Daughtry won the breakthrough artist award and favorite adult contemporary artist. Timberlake captured favorite pop-rock artist, and the award for soul/R&B album went to his "FutureSex/Love Sounds." Timberlake accepted by video from Australia.
Last year's breakthrough artist, Carrie Underwood, was also a winner, for female country artist. She thanked her fellow musicians "for making great music and making me so proud to be a part of it."
Rascal Flatts was named top country duo or group, Akon won favorite male soul/rhythm & blues artist, and Justin Timberlake won favorite male pop/rock artist.
All were among those who started the night with multiple nominations. Daughtry, Beyonce, Timberlake and Linkin Park had three nominations each, while Akon, Tim McGraw, Rascal Flatts, Bone Thugs-N-Harmony, Young Jeezy, T.I. and Underwood had two nods each.
The night was punctuated with performances, including a mash-up between Beyonce and country duo Sugarland, who performed Beyonce's hit "Irreplacable."
Backstage, Sugarland singer Jennifer Nettles admitted that she was "nervous" to sing with Beyonce, who she said was "so beautiful."
Celine Dion performed her new song, "Taking Chances," and Lenny Kravitz sat at the piano to play his latest, "I'll Be Waiting."
Fergie opened the show with a trio of songs from her debut album, followed by her main producer and Black Eyed Peas bandmate will.i.am. and his protege Nicole Scherzinger.
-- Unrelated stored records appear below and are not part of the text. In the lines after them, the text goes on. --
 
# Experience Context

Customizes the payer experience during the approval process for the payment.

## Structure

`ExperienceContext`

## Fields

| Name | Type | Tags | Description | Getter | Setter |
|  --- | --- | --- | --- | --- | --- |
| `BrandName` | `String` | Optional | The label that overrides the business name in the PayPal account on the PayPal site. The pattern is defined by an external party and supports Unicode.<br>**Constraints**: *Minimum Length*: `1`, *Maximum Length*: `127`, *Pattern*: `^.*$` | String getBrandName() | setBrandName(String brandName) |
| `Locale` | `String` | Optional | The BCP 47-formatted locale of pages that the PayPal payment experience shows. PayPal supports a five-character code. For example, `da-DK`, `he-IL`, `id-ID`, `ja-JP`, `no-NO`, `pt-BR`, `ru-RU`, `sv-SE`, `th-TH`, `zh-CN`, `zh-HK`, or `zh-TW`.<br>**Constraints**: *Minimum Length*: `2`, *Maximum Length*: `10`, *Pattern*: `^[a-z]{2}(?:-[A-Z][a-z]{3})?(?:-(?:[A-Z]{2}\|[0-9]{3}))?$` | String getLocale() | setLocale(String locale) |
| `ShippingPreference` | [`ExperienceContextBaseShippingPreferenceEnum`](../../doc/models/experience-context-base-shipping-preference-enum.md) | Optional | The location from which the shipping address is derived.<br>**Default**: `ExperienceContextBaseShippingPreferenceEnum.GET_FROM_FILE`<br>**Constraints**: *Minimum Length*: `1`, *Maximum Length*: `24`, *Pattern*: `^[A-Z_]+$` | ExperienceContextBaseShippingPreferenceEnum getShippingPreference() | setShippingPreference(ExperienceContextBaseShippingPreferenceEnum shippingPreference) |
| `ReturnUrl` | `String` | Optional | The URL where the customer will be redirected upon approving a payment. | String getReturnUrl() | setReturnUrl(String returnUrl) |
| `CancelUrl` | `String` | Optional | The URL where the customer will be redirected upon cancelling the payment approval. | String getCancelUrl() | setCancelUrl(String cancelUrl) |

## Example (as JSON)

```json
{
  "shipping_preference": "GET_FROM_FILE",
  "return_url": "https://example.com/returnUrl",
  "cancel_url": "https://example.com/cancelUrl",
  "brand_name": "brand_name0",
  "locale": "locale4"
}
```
Other performers included Maroon 5, Avril Lavigne, Rihanna, Rascal Flatts and teen stars the Jonas Brothers.
Another teen sensation, "High School Musical 2," won favorite soundtrack album.
After two weeks of writer-strike-imposed reruns of his late-night talk show, Jimmy Kimmel returned to live TV as host of the three-hour ceremony, broadcast live on ABC from the new Nokia Theatre in downtown Los Angeles. The show's basic script was written before the strike began last week, but there were no writers to provide Kimmel with his trademark quips about current events.
One comedy bit came straight from September. Kid Rock spoofed his fistfight with rocker Tommy Lee at MTV's Video Music Awards, telling Kimmel, "You're in my seat," before pretending to punch the host in the face.
Kimmel said the Writers Guild of America strike prevented him from writing any jokes for the show.
"It may not look like it, but I'm striking right now in my heart," he said, apologizing to the crowd for having to tolerate "made-up crap."
Screaming fans cheered arriving stars before the show.
A dozen video screens on towers played songs by nominees, amplifying the energy outside the new venue, which has about 7,000 seats and is part of the new L.A. Live development.
"I saw it at rehearsal," presenter Josh Groban said of the theater. "It's amazing. It's a nice alternative to an arena."
Now in its 35th year, the American Music Awards honor pop-rock, country, soul-rhythm & blues, rap-hip hop, Latin, alternative, soundtracks, adult contemporary and contemporary inspirational music. Nominees were selected based on national sales and radio play.
For the first time in show history, winners were chosen by public votes cast online.